Exercise prompt:
Gather all lines in the records below that include the word "electromagnetic".

####################

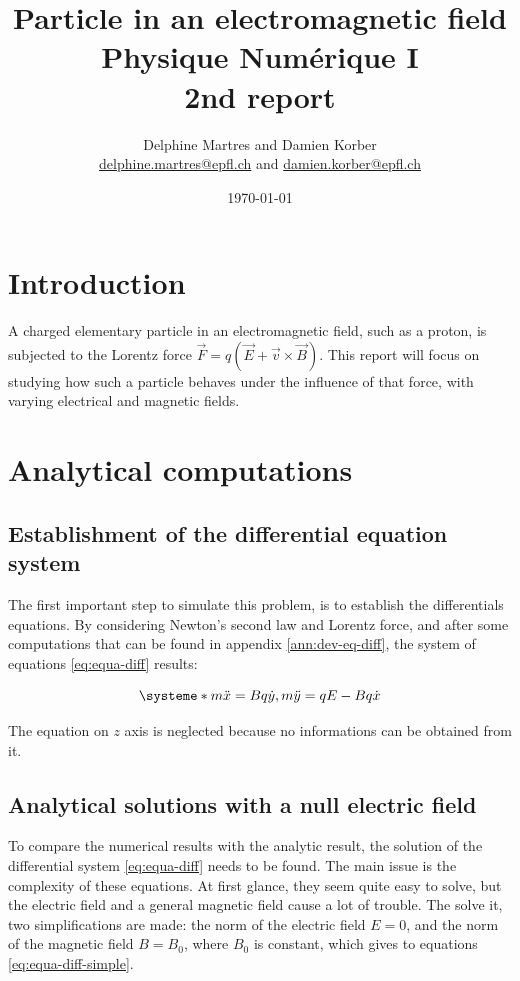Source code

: \documentclass[a4paper,12pt,twoside]{article}
\newcommand{\mail}[1]{{\href{mailto:#1}{#1}}}
\begin{document}
\title{Particle in an electromagnetic field\\{\small Physique Numérique I}\\{\small 2nd report}}
\date{\today}
\author{Delphine Martres and Damien Korber\\{\small \mail{delphine.martres@epfl.ch} and \mail{damien.korber@epfl.ch}}}
\maketitle
\tableofcontents %

\baselineskip=16pt
\parindent=15pt
\parskip=5pt




\section{Introduction}
A charged elementary particle in an electromagnetic field, such as a proton, is subjected to the Lorentz force $\vec{F}=q(\vec{E} + \vec{v} \times \vec{B})$.
This report will focus on studying how such a particle behaves under the influence of that force, with varying electrical and magnetic fields.

\section{Analytical computations}
\subsection{Establishment of the differential equation system}
The first important step to simulate this problem, is to establish the differentials equations.
By considering Newton's second law and Lorentz force, and after some computations that can be found in appendix \ref{ann:dev-eq-diff}, the system of equations \ref{eq:equa-diff} results:

\begin{equation}
\systeme*{m\ddot{x} = Bq\dot{y}, m\ddot{y} = qE - Bq\dot{x}}
\label{eq:equa-diff}
\end{equation}

The equation on $z$ axis is neglected because no informations can be obtained from it.

\subsection{Analytical solutions with a null electric field}
To compare the numerical results with the analytic result, the solution of the differential system \ref{eq:equa-diff} needs to be found.
The main issue is the complexity of these equations.
At first glance, they seem quite easy to solve, but the electric field and a general magnetic field cause a lot of trouble.
The solve it, two simplifications are made: the norm of the electric field $E=0$, and the norm of the magnetic field $B=B_0$, where $B_0$ is constant, which gives to equations \ref{eq:equa-diff-simple}.
\end{document}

####################

Solved exercise:
\title{Particle in an electromagnetic field\\{\small Physique Numérique I}\\{\small 2nd report}}
A charged elementary particle in an electromagnetic field, such as a proton, is subjected to the Lorentz force $\vec{F}=q(\vec{E} + \vec{v} \times \vec{B})$.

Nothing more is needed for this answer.